Modeling regions are defined by the borders of \(\mathcal{R}_p\). The data contained by a modeling region \(\mathcal{R}_{p_i}\) are used to inform a distinct regression model (\(f_{p_i}(\pmb{X})\)) for that region. In some cases it may be desirable to include observations near each \(\mathcal{R}_{p_i}\) when building regional regression models. In these cases, data within \(\mathcal{R}_{p_i}\) and within a buffer zone around each modeling region are used to build each \(f_{p_i}(\pmb{X})\) (Figure 2). Using points within a buffer zone that extends beyond the region boundaries avoids edge extrapolation when using a regional model for interpolation in the smoothing zones of neighboring regions.
Simply making predictions within each \(\mathcal{R}_{p_i}\) using each corresponding \(f_{p_i}(\pmb{X})\) results in noncontinuous predictions at region boundaries. Regional border smoothing results in continuous predictions for the entire space by taking a weighted average of the predictions provided by each \(f_{p_i}(\pmb{X})\). The smoothed global prediction surface is continuous, but not necessarily differentiable.
Let \(\hat{y}_{1}, \hat{y}_{2}, ..., \hat{y}_{m}\) represent predictions from regional models \(f_{p_1}(\pmb{x}^*), f_{p_2}(\pmb{x}^*), ..., f_{p_m}(\pmb{x}^*)\) for location of interest \(\pmb{x}^*\) where \(\pmb{x}^*\) represents both spatial and non-spatial information. A final prediction \(\hat{y}'\) is calculated by the weighted average of each \(\hat{y}\), i.e.,
\[\label{eq:smooth} \hat{y}' = \frac{\sum_{i=1}^m w(d_i|S)\hat{y}_{i}}{\sum_{i=1}^m w(d_i|S)}. \tag{1}\]
The weights are calculated based on the smallest great-circle distances (\(d_{1}, d_{2}, ..., d_{m}\)) between the location of \(\pmb{x}^*\) and the boundaries of \(\mathcal{R}_{p_1}, \mathcal{R}_{p_2}, ..., \mathcal{R}_{p_m}\). If \(\pmb{x}^*\) is located within a region, the distance between \(\pmb{x}^*\) and that region is \(0\). The weight \(w(d_i|S)\) given to \(\hat{y}_{i}\) is non-zero when \(d_{i}\) is within some threshold \(S\), i.e.,
\[\label{eq:weight} w(d_i | S) = \begin{cases} \left( \frac{S - d_{i}}{S} \right)^2 & d_{i} \leq S\\ 0 & d_{i} > S. \end{cases} \tag{2}\]
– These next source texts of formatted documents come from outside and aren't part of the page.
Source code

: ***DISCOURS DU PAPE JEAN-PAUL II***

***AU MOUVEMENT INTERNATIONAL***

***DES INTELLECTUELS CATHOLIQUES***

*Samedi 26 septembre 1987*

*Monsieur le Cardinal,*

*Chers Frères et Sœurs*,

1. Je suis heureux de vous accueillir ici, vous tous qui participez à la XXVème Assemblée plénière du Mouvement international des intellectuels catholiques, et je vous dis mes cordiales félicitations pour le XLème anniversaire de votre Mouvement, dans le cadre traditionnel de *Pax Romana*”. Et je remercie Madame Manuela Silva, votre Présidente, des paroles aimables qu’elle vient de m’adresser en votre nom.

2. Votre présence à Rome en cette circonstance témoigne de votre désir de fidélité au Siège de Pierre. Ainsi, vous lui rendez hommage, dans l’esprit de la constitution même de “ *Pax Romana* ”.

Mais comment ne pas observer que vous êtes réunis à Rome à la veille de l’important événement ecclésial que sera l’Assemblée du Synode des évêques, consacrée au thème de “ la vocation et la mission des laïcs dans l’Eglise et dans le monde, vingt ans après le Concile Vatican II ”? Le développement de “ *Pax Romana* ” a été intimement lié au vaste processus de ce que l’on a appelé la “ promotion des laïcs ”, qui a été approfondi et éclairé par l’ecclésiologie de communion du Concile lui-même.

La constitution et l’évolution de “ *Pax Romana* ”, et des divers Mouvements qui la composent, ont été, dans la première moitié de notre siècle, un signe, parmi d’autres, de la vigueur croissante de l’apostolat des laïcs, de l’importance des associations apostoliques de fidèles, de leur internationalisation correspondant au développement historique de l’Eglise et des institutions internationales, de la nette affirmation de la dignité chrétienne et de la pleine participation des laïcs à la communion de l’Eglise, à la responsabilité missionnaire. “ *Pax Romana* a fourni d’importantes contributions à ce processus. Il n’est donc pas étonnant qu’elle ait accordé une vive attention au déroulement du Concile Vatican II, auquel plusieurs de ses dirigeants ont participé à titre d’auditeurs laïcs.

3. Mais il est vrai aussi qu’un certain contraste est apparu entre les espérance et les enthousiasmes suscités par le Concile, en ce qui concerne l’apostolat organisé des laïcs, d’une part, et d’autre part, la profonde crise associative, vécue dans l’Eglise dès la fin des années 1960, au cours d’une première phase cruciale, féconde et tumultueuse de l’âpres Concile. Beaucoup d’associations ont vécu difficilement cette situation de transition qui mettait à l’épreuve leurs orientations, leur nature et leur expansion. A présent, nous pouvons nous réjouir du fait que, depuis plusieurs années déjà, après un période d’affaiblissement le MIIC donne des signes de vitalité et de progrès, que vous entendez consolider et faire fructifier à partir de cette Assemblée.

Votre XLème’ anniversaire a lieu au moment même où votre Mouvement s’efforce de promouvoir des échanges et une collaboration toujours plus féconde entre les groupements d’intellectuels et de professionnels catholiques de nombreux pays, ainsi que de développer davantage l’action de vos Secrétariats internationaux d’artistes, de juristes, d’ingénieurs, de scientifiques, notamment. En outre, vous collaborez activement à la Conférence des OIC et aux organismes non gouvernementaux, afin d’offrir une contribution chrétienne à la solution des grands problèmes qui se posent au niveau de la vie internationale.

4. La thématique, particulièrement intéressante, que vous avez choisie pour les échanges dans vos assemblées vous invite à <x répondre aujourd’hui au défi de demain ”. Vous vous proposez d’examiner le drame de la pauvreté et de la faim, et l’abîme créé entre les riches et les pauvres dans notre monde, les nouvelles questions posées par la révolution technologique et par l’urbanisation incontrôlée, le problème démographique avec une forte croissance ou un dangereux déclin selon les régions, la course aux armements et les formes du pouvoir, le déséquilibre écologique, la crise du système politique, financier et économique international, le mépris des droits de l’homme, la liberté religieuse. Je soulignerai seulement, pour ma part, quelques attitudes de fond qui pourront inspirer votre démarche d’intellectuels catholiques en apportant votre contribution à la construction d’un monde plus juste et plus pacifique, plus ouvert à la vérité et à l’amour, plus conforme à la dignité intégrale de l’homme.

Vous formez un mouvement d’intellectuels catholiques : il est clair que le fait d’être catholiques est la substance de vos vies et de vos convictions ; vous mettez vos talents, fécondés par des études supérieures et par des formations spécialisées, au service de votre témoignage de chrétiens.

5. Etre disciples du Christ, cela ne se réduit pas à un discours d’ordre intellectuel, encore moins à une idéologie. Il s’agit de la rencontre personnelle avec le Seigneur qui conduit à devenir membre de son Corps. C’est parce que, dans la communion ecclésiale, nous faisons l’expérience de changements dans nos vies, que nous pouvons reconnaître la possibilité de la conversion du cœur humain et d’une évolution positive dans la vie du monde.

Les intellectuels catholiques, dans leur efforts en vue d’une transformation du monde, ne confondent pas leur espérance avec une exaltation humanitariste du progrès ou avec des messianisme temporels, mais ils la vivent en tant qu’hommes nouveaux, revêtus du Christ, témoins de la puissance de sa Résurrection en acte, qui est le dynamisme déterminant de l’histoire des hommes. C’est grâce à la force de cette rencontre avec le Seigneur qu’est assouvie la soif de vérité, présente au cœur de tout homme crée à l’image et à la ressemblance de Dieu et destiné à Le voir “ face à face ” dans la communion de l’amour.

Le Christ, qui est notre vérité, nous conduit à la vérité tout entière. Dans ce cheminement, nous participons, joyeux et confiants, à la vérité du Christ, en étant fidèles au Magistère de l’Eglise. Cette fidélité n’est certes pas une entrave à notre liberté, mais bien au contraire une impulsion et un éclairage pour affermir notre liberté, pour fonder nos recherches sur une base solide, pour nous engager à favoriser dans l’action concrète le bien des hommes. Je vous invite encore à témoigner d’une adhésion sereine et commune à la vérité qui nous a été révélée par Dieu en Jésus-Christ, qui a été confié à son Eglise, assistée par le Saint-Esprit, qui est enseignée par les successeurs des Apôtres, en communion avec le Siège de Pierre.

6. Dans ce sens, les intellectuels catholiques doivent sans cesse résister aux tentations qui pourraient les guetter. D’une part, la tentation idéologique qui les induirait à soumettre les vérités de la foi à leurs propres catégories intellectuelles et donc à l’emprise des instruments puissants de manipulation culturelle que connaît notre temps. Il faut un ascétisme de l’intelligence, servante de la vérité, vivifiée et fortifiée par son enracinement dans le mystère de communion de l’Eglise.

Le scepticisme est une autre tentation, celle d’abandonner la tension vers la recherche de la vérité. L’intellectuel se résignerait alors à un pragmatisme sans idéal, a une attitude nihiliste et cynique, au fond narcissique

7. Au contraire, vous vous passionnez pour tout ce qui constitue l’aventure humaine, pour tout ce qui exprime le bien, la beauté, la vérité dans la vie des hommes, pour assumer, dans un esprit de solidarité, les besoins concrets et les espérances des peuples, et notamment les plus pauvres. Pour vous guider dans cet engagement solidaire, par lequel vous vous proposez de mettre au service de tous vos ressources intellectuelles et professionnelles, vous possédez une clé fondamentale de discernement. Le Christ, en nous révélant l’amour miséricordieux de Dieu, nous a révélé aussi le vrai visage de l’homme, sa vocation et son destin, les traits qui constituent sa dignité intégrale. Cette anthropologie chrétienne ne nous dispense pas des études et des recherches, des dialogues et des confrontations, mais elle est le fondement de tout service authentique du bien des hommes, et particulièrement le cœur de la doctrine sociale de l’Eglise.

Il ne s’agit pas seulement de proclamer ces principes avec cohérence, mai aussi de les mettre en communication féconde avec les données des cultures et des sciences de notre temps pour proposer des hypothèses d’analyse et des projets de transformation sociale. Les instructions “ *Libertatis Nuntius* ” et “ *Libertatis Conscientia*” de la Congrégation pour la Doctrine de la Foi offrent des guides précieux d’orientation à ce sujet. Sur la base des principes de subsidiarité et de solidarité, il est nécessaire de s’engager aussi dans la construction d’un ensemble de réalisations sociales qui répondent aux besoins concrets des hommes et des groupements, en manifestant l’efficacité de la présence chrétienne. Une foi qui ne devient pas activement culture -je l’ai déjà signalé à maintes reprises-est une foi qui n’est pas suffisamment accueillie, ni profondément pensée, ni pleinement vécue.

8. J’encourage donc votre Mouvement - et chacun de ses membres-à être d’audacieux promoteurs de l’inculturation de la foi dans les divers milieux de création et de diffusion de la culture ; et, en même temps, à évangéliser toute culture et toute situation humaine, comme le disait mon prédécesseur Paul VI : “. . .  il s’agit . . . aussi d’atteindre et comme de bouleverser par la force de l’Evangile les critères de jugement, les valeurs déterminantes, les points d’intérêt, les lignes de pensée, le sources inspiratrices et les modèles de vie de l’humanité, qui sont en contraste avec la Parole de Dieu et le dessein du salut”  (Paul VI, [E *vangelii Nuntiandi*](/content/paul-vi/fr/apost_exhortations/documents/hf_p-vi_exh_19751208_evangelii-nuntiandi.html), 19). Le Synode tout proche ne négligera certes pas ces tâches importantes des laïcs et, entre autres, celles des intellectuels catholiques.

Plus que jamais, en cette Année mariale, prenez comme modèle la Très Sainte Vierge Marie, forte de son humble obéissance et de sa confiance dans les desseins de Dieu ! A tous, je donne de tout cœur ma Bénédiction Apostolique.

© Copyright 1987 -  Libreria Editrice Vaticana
Consider now the special case when a prediction is made in region \(j\) and \(d_{i\ne j} > S\), then \(w(d_{i \ne j}|S) = 0\) and Equation (1) reduces to \(\hat{y}' = \hat{y}_{j}\). As prediction location in region \(j\) approach \(\mathcal{R}_{p_k}\), then the weight of \(\hat{y}_{k}\) increases gradually and \(\hat{y}' = \frac{ \hat{y}_{j} + \left(\left(S - d_{k}\right)/S\right)^2 \hat{y}_{k}}{1 + \left(\left(S - d_{k}\right)/s\right)^2}\). At the border of regions \(j\) and \(k\), \(\hat{y} = \left(\hat{y}_{j} + \hat{y}_{k}\right) / 2\). Finally, as prediction locations progress into \(\mathcal{R}_{p_k}\), weights for \(y_{i_j}\) decrease gradually to zero and \(\hat{y}' = \frac{\left(\left(S - d_{j}\right)/S\right)^2 \hat{y}_{j} + \hat{y}_{k}}{\left(\left(S - d_{j}\right)/S\right)^2 + 1}\). All locations within \(S\) of a region are referred to as the smoothing zone for that region.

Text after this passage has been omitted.